In a meadow on a separate part of the Sea Ranch community rests a sacred structure, smaller than most granny units and open to the public from sunrise to sunset every day of the year.
Sea Ranch Chapel, fashioned from redwood in 1985 with stained glass windows and few straight lines, defies architectural classification.
“Organic, artistic, curvilinear. It really moves people,” said Jim Nybakken, vice president of the foundation that maintains the chapel.

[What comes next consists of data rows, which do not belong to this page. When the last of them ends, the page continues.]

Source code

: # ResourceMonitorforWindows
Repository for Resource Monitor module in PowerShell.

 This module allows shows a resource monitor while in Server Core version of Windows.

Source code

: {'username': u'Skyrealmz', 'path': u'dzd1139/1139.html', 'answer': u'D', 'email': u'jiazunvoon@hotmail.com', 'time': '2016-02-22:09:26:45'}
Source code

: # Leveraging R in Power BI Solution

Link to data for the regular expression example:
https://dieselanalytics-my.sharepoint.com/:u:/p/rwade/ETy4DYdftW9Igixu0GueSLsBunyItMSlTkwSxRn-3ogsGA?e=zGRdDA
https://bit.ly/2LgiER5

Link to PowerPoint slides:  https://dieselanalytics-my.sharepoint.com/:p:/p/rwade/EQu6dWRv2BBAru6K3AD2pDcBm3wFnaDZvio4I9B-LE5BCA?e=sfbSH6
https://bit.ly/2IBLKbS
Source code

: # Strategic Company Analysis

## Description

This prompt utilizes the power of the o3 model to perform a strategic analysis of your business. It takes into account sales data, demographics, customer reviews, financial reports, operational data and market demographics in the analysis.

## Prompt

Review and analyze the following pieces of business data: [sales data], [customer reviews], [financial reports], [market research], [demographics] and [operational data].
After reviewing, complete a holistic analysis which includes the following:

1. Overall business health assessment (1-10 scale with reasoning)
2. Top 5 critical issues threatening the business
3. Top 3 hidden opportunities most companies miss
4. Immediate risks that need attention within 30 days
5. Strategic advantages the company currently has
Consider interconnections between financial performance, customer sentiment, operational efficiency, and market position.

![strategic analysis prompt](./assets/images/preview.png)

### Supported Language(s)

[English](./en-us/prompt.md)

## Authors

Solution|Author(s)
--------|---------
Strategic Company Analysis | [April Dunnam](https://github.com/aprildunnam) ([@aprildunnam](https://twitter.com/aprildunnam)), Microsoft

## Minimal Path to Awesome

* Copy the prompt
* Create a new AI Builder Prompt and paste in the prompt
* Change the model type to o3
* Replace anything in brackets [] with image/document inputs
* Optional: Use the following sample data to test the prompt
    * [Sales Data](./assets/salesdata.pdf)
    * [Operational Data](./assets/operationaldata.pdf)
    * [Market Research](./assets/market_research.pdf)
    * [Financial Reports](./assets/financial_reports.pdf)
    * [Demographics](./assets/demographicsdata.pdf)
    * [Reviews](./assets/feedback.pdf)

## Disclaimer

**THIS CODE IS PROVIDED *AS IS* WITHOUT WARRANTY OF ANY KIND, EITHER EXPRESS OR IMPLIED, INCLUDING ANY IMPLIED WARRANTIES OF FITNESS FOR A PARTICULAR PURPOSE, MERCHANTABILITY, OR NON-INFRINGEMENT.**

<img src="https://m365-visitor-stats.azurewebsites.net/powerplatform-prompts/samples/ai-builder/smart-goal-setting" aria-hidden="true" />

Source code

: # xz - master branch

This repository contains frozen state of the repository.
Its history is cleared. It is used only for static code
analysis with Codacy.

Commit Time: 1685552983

The chapel, which got three votes in our poll, has guest book signatures of people from all over the world, he said. It can accommodate only 20 people.
“Beautiful sweeping lines, resembling a witch’s hat or something Robin Hood would have worn,” Stephanie Loney, a Sea Ranch resident, said about the little chapel.
Luther Burbank’s legacy
Sixty miles away in Santa Rosa and a century older, Luther Burbank’s Greenhouse garnered nine votes, finishing a close second in the architectural beauty contest.
Designed and built of brick and stepped glass roof panels by the famous horticulturist in 1889, the greenhouse stands next to Burbank’s Greek Revival home and near his grave beneath a cedar tree in the city park at the corner of Santa Rosa and Sonoma avenues.
“Unique, historic and lovely,” Amber Turner of Novato said of the greenhouse. “Emblematic of Sonoma County as the center of agriculture and as the economic driver of the region.”